Whitfield Denies Helping His Wife’s Financial Interests in Congress
Rep. Edward Whitfield is facing new allegations he has been using his House seat for family gain and is pushing back against a report that he was using his position to boost his wife’s stock portfolio.
On Nov. 21, 2012, Constance Harriman-Whitfield, the Kentucky Republican’s wife, was elected to the board of LaserLock Technologies, Inc., a security technology company that delivers product and document authentication aimed at combating counterfeiting and fraud in health care and other industries.
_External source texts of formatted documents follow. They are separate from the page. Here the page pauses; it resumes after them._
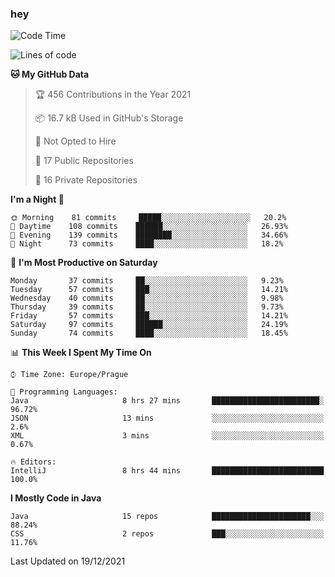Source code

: ### hey

<!--START_SECTION:waka-->
![Code Time](http://img.shields.io/badge/Code%20Time-456%20hrs%204%20mins-blue)

![Lines of code](https://img.shields.io/badge/From%20Hello%20World%20I%27ve%20Written-100%20Thousand%20lines%20of%20code-blue)

**🐱 My GitHub Data** 

> 🏆 456 Contributions in the Year 2021
 > 
> 📦 16.7 kB Used in GitHub's Storage 
 > 
> 🚫 Not Opted to Hire
 > 
> 📜 17 Public Repositories 
 > 
> 🔑 16 Private Repositories  
 > 
**I'm a Night 🦉** 

```text
🌞 Morning    81 commits     █████░░░░░░░░░░░░░░░░░░░░   20.2% 
🌆 Daytime    108 commits    ██████░░░░░░░░░░░░░░░░░░░   26.93% 
🌃 Evening    139 commits    ████████░░░░░░░░░░░░░░░░░   34.66% 
🌙 Night      73 commits     ████░░░░░░░░░░░░░░░░░░░░░   18.2%

```
📅 **I'm Most Productive on Saturday** 

```text
Monday       37 commits     ██░░░░░░░░░░░░░░░░░░░░░░░   9.23% 
Tuesday      57 commits     ███░░░░░░░░░░░░░░░░░░░░░░   14.21% 
Wednesday    40 commits     ██░░░░░░░░░░░░░░░░░░░░░░░   9.98% 
Thursday     39 commits     ██░░░░░░░░░░░░░░░░░░░░░░░   9.73% 
Friday       57 commits     ███░░░░░░░░░░░░░░░░░░░░░░   14.21% 
Saturday     97 commits     ██████░░░░░░░░░░░░░░░░░░░   24.19% 
Sunday       74 commits     ████░░░░░░░░░░░░░░░░░░░░░   18.45%

```


📊 **This Week I Spent My Time On** 

```text
⌚︎ Time Zone: Europe/Prague

💬 Programming Languages: 
Java                     8 hrs 27 mins       ████████████████████████░   96.72% 
JSON                     13 mins             ░░░░░░░░░░░░░░░░░░░░░░░░░   2.6% 
XML                      3 mins              ░░░░░░░░░░░░░░░░░░░░░░░░░   0.67%

🔥 Editors: 
IntelliJ                 8 hrs 44 mins       █████████████████████████   100.0%

```

**I Mostly Code in Java** 

```text
Java                     15 repos            ██████████████████████░░░   88.24% 
CSS                      2 repos             ███░░░░░░░░░░░░░░░░░░░░░░   11.76%

```



 Last Updated on 19/12/2021
<!--END_SECTION:waka-->
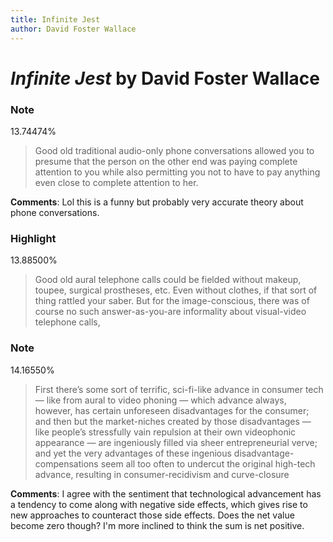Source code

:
 ```yaml
---
title: Infinite Jest
author: David Foster Wallace
---
```

  
# *Infinite Jest* by David Foster Wallace

### Note
  
13.74474%
  
> Good old traditional audio-only phone conversations allowed you to presume that the person on the other end was paying complete attention to you while also permitting you not to have to pay anything even close to complete attention to her.

**Comments**: Lol this is a funny but probably very accurate theory about phone conversations.

### Highlight
  
13.88500%
  
> Good old aural telephone calls could be fielded without makeup, toupee, surgical prostheses, etc. Even without clothes, if that sort of thing rattled your saber. But for the image-conscious, there was of course no such answer-as-you-are informality about visual-video telephone calls,

### Note
  
14.16550%
  
> First there’s some sort of terrific, sci-fi-like advance in consumer tech — like from aural to video phoning — which advance always, however, has certain unforeseen disadvantages for the consumer; and then but the market-niches created by those disadvantages — like people’s stressfully vain repulsion at their own videophonic appearance — are ingeniously filled via sheer entrepreneurial verve; and yet the very advantages of these ingenious disadvantage-compensations seem all too often to undercut the original high-tech advance, resulting in consumer-recidivism and curve-closure

**Comments**: I agree with the sentiment that technological advancement has a tendency to come along with negative side effects, which gives rise to new approaches to counteract those side effects. Does the net value become zero though? I'm more inclined to think the sum is net positive.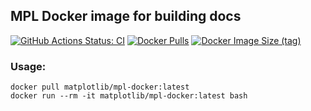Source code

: ## MPL Docker image for building docs

[![GitHub Actions Status: CI](https://github.com/matplotlib/mpl-docker/workflows/CI/svg?branch=master)](https://github.com/matplotlib/mpl-docker/actions?query=workflow%3ACI+branch%3Amaster)
[![Docker Pulls](https://img.shields.io/docker/pulls/matplotlib/mpl-docker)](https://hub.docker.com/r/matplotlib/mpl-docker)
[![Docker Image Size (tag)](https://img.shields.io/docker/image-size/matplotlib/mpl-docker/latest)](https://hub.docker.com/r/matplotlib/mpl-docker/tags?name=latest)

### Usage:
```
docker pull matplotlib/mpl-docker:latest
docker run --rm -it matplotlib/mpl-docker:latest bash
```
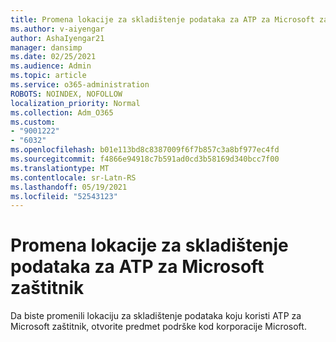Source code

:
 ```yaml
---
title: Promena lokacije za skladištenje podataka za ATP za Microsoft zaštitnik
ms.author: v-aiyengar
author: AshaIyengar21
manager: dansimp
ms.date: 02/25/2021
ms.audience: Admin
ms.topic: article
ms.service: o365-administration
ROBOTS: NOINDEX, NOFOLLOW
localization_priority: Normal
ms.collection: Adm_O365
ms.custom:
- "9001222"
- "6032"
ms.openlocfilehash: b01e113bd8c8387009f6f7b857c3a8bf977ec4fd
ms.sourcegitcommit: f4866e94918c7b591ad0cd3b58169d340bcc7f00
ms.translationtype: MT
ms.contentlocale: sr-Latn-RS
ms.lasthandoff: 05/19/2021
ms.locfileid: "52543123"
---
```

# <a name="change-data-storage-location-for-microsoft-defender-atp"></a>Promena lokacije za skladištenje podataka za ATP za Microsoft zaštitnik

Da biste promenili lokaciju za skladištenje podataka koju koristi ATP za Microsoft zaštitnik, otvorite predmet podrške kod korporacije Microsoft.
Six months after she joined the board, the congressman submitted LaserLock’s testimony to a House Energy and Commerce subcommittee convened for a hearing titled, “Securing Our Nation’s Prescription Drug Supply Chain.” LaserLock recommended its technology could be part of the electronic system established under the bill to trace pharmaceuticals through the supply chain.
According to Whitfield’s personal financial disclosure forms for calendar year 2013, his wife had at least $50,000 invested in LaserLock. But the 10-term congressman — recently investigated by the Office of Congressional Ethics for coordinating with his wife on as many as a dozen bills on which she is a registered lobbyist — rejected the notion of a conflict of interest and denied his wife’s ownership of the stock. During a conversation outside the House chamber Tuesday, Whitfield told CQ Roll Call he introduced the testimony on behalf of the company because they were not witnesses in the hearing, “and my wife did have some involvement with them, but she has no stock in the company and is not involved in it today.”
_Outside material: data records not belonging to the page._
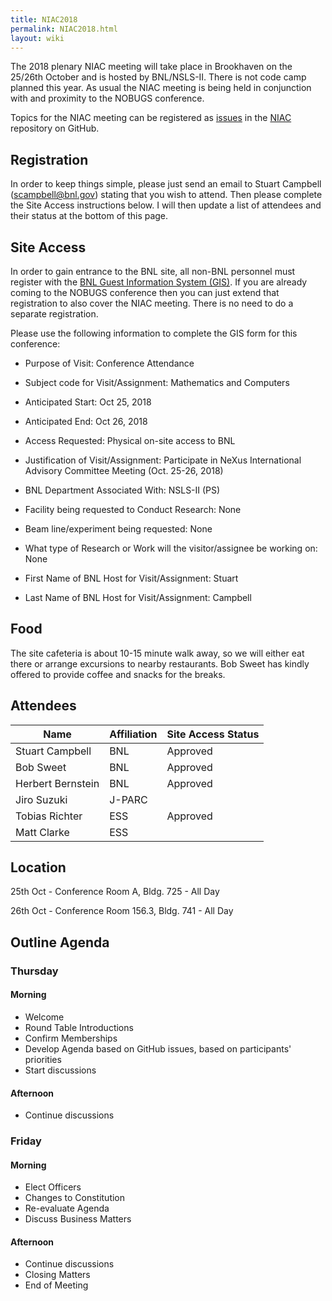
 ```yaml
---
title: NIAC2018
permalink: NIAC2018.html
layout: wiki
---
```


The 2018 plenary NIAC meeting will take place in Brookhaven on the 25/26th October and is hosted by
BNL/NSLS-II. There is not code camp planned this year.
As usual the NIAC meeting is being held in conjunction with and proximity
to the NOBUGS conference.

Topics for the NIAC meeting can be registered as
[issues](https://github.com/nexusformat/NIAC/issues) in the
[NIAC](https://github.com/nexusformat/NIAC) repository on GitHub.

## Registration

In order to keep things simple, please just send an email to Stuart Campbell (scampbell@bnl.gov) stating that you wish to attend.  Then please complete the Site Access instructions below.  I will then update a list of attendees and their status at the bottom of this page.

## Site Access

In order to gain entrance to the BNL site, all non-BNL personnel must register with the [BNL Guest Information System (GIS)](https://www.bnl.gov/guv/).  If you are already coming to the NOBUGS conference then you can just extend that registration to also cover the NIAC meeting.  There is no need to do a separate registration.

Please use the following information to complete the GIS form for this conference:

- Purpose of Visit: Conference Attendance
- Subject code for Visit/Assignment: Mathematics and Computers
- Anticipated Start: Oct 25, 2018
- Anticipated End: Oct 26, 2018
- Access Requested:	Physical on-site access to BNL
- Justification of Visit/Assignment:	Participate in NeXus International Advisory Committee Meeting (Oct. 25-26, 2018)

- BNL Department Associated With:  	NSLS-II (PS)
- Facility being requested to Conduct Research: None
- Beam line/experiment being requested:	None
- What type of Research or Work will the visitor/assignee be working on:	None

- First Name of BNL Host for Visit/Assignment:	Stuart
- Last Name of BNL Host for Visit/Assignment: 	Campbell

## Food
The site cafeteria is about 10-15 minute walk away, so we will either eat there or arrange excursions to nearby restaurants.
Bob Sweet has kindly offered to provide coffee and snacks for the breaks.  


## Attendees

Name|Affiliation|Site Access Status
----|----|----
Stuart Campbell|BNL|Approved
Bob Sweet|BNL|Approved
Herbert Bernstein|BNL|Approved
Jiro Suzuki|J-PARC|
Tobias Richter|ESS|Approved
Matt Clarke|ESS


## Location

25th Oct - Conference Room A, Bldg. 725 - All Day

26th Oct - Conference Room 156.3, Bldg. 741 - All Day

## Outline Agenda

### Thursday

#### Morning
* Welcome
* Round Table Introductions
* Confirm Memberships
* Develop Agenda based on GitHub issues, based on participants' priorities
* Start discussions

#### Afternoon
* Continue discussions

### Friday

#### Morning
* Elect Officers
* Changes to Constitution
* Re-evaluate Agenda
* Discuss Business Matters

#### Afternoon
* Continue discussions
* Closing Matters
* End of Meeting
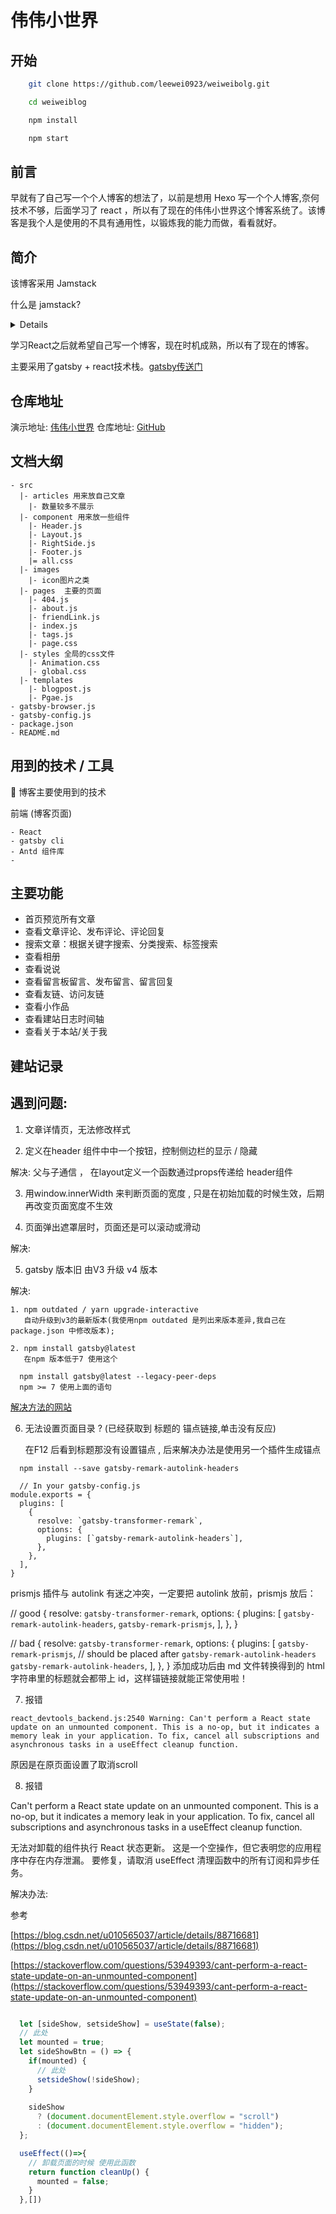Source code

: # 伟伟小世界


## 开始

```sh
    git clone https://github.com/leewei0923/weiweibolg.git

    cd weiweiblog

    npm install 

    npm start
```

## 前言

早就有了自己写一个个人博客的想法了，以前是想用 Hexo 写一个个人博客,奈何技术不够，后面学习了 react ，所以有了现在的伟伟小世界这个博客系统了。该博客是我个人是使用的不具有通用性，以锻炼我的能力而做，看看就好。

## 简介

该博客采用 Jamstack

什么是 jamstack?

<details>
    <sumary>Jamstck</sumarry>
        <p>Jamstack 是一种构建网站和 web 应用程序的新方法。Jamstack 的 Stack 指的是许多独立，但是可以组合的技术栈。当它们结合在一起时能够提供一个完整的 web 应用。<br/>Jamstack 架构中的 JAM 是指客户端 JavaScript、可重用的后端 API，和用户界面的 Markup，比如 HTML 与 CSS。</p>
</details>

学习React之后就希望自己写一个博客，现在时机成熟，所以有了现在的博客。

主要采用了gatsby + react技术栈。[gatsby传送门](https://www.gatsbyjs.cn/)

## 仓库地址

演示地址: [伟伟小世界](https://weiwei.web.cloudendpoint.cn/)
仓库地址: [GitHub]()


## 文档大纲


```
- src
  |- articles 用来放自己文章
    |- 数量较多不展示
  |- component 用来放一些组件
    |- Header.js
    |- Layout.js
    |- RightSide.js
    |- Footer.js
    |= all.css
  |- images
    |- icon图片之类
  |- pages  主要的页面
    |- 404.js
    |- about.js
    |- friendLink.js
    |- index.js
    |- tags.js
    |- page.css
  |- styles 全局的css文件
    |- Animation.css
    |- global.css
  |- templates  
    |- blogpost.js
    |- Pgae.js
- gatsby-browser.js
- gatsby-config.js
- package.json
- README.md
```

## 用到的技术 / 工具

🔖 博客主要使用到的技术

前端 (博客页面)

    - React 
    - gatsby cli
    - Antd 组件库
    - 


## 主要功能

- 首页预览所有文章
- 查看文章评论、发布评论、评论回复
- 搜索文章：根据关键字搜索、分类搜索、标签搜索
- 查看相册
- 查看说说
- 查看留言板留言、发布留言、留言回复
- 查看友链、访问友链
- 查看小作品
- 查看建站日志时间轴
- 查看关于本站/关于我


## 建站记录

## 遇到问题:

1. 文章详情页，无法修改样式


2. 定义在header 组件中中一个按钮，控制侧边栏的显示 / 隐藏 

解决: 父与子通信 ， 在layout定义一个函数通过props传递给 header组件

3. 用window.innerWidth 来判断页面的宽度 , 只是在初始加载的时候生效，后期再改变页面宽度不生效

4. 页面弹出遮罩层时，页面还是可以滚动或滑动

解决:

5. gatsby 版本旧 由V3 升级 v4 版本

解决:

```
1. npm outdated / yarn upgrade-interactive
   自动升级到v3的最新版本(我使用npm outdated 是列出来版本差异,我自己在package.json 中修改版本);

2. npm install gatsby@latest
   在npm 版本低于7 使用这个

  npm install gatsby@latest --legacy-peer-deps
  npm >= 7 使用上面的语句

```

[解决方法的网站](https://www.gatsbyjs.com/docs/reference/release-notes/migrating-from-v3-to-v4/)

6. 无法设置页面目录 ? (已经获取到 标题的 锚点链接,单击没有反应)

    在F12 后看到标题那没有设置锚点 , 后来解决办法是使用另一个插件生成锚点

```
  npm install --save gatsby-remark-autolink-headers

  // In your gatsby-config.js
module.exports = {
  plugins: [
    {
      resolve: `gatsby-transformer-remark`,
      options: {
        plugins: [`gatsby-remark-autolink-headers`],
      },
    },
  ],
}

```

prismjs 插件与 autolink 有迷之冲突，一定要把 autolink 放前，prismjs 放后：

// good
{
  resolve: `gatsby-transformer-remark`,
  options: {
    plugins: [
      `gatsby-remark-autolink-headers`,
      `gatsby-remark-prismjs`,
    ],
  },
}
 
// bad
{
  resolve: `gatsby-transformer-remark`,
  options: {
    plugins: [
      `gatsby-remark-prismjs`, // should be placed after `gatsby-remark-autolink-headers`
      `gatsby-remark-autolink-headers`,
    ],
  },
}
添加成功后由 md 文件转换得到的 html 字符串里的标题就会都带上 id，这样锚链接就能正常使用啦！


7. 报错

```
react_devtools_backend.js:2540 Warning: Can't perform a React state update on an unmounted component. This is a no-op, but it indicates a memory leak in your application. To fix, cancel all subscriptions and asynchronous tasks in a useEffect cleanup function.
```

原因是在原页面设置了取消scroll


8. 报错

Can't perform a React state update on an unmounted component. This is a no-op, but it indicates a memory leak in your application. To fix, cancel all subscriptions and asynchronous tasks in a useEffect cleanup function.

无法对卸载的组件执行 React 状态更新。 这是一个空操作，但它表明您的应用程序中存在内存泄漏。 要修复，请取消 useEffect 清理函数中的所有订阅和异步任务。

解决办法:

参考

[https://blog.csdn.net/u010565037/article/details/88716681](https://blog.csdn.net/u010565037/article/details/88716681)

[https://stackoverflow.com/questions/53949393/cant-perform-a-react-state-update-on-an-unmounted-component](https://stackoverflow.com/questions/53949393/cant-perform-a-react-state-update-on-an-unmounted-component)


```js

  let [sideShow, setsideShow] = useState(false);
  // 此处
  let mounted = true;
  let sideShowBtn = () => {
    if(mounted) {
      // 此处
      setsideShow(!sideShow);
    }
    
    sideShow
      ? (document.documentElement.style.overflow = "scroll")
      : (document.documentElement.style.overflow = "hidden");
  };

  useEffect(()=>{
    // 卸载页面的时候 使用此函数
    return function cleanUp() {
      mounted = false;
    }
  },[])



```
Republic Report , a project of the nonprofit group Essential Information, first detailed Whitfield’s connection to LaserLock on Monday, in an extensive report that stated Harriman-Whitfield was granted stock options valued at approximately $89,568, according to statements filed with the Securities and Exchange Commission. Whitfield did not report having any stock in the company in his financial disclosures for calendar year 2012.
Asked about not disclosing his wife’s position on LaserLock’s board to the subcommittee, Whitfield suggested the fact had slipped his mind. “Well, at the time, I didn’t even give that any thought, truthfully,” he said. “It was a statement for the record, and they didn’t testify and so it was entered into the record.”
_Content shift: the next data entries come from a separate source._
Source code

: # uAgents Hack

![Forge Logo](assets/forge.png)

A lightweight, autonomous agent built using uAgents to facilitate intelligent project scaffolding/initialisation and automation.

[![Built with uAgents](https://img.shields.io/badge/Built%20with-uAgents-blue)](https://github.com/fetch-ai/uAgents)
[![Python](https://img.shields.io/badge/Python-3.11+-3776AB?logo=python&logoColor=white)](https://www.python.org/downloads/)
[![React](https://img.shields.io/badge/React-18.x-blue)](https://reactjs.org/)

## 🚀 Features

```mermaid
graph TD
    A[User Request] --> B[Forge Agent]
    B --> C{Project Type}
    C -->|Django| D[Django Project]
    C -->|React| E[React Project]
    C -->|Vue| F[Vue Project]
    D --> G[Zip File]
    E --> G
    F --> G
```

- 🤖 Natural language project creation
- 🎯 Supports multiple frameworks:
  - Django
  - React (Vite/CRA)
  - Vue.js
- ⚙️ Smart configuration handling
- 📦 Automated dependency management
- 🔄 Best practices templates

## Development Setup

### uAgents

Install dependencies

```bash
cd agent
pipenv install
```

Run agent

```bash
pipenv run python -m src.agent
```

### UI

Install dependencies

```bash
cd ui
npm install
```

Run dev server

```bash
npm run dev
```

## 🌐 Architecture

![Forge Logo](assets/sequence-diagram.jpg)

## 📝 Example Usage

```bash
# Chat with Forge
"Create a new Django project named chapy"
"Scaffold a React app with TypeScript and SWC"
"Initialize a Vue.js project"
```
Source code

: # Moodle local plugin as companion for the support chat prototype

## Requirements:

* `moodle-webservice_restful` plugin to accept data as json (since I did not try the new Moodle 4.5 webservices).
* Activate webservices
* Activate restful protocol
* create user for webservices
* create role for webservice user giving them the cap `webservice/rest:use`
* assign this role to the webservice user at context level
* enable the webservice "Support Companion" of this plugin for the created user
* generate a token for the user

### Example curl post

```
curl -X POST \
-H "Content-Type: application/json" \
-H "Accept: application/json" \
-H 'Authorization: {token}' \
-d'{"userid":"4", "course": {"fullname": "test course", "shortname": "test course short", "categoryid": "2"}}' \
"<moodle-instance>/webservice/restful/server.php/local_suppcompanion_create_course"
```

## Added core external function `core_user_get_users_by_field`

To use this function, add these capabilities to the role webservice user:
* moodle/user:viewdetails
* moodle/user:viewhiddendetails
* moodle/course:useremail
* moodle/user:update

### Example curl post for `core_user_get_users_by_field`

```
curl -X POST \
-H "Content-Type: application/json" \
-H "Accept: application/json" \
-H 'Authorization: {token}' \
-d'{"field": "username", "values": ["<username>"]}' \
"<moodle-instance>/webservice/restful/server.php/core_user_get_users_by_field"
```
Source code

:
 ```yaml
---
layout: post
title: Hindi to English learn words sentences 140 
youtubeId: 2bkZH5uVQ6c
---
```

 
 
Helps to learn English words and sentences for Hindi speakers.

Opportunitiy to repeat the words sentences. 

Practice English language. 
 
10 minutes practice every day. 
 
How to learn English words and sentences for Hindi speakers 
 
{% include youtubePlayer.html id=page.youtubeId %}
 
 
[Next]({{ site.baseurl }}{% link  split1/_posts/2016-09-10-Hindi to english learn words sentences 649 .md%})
Whitfield ranked 127th on CQ Roll Call’s most recent Wealth of Congress report. He reported a minimum of $1.88 million in assets, including $1.13 million in investments.
In September 2012, the House Ethics Committee issued a memo to remind members that beginning Sept. 30, 2012, they were required to report their spouses’ periodic financial transactions valued at more than $1,000. In a financial record stamped May 14, 2013, Whitfield reported that his wife had on Feb. 11, 2013, purchased stock valued between $50,001 and $100,001. Under law, members are required to report such transactions within 45 days of being notified.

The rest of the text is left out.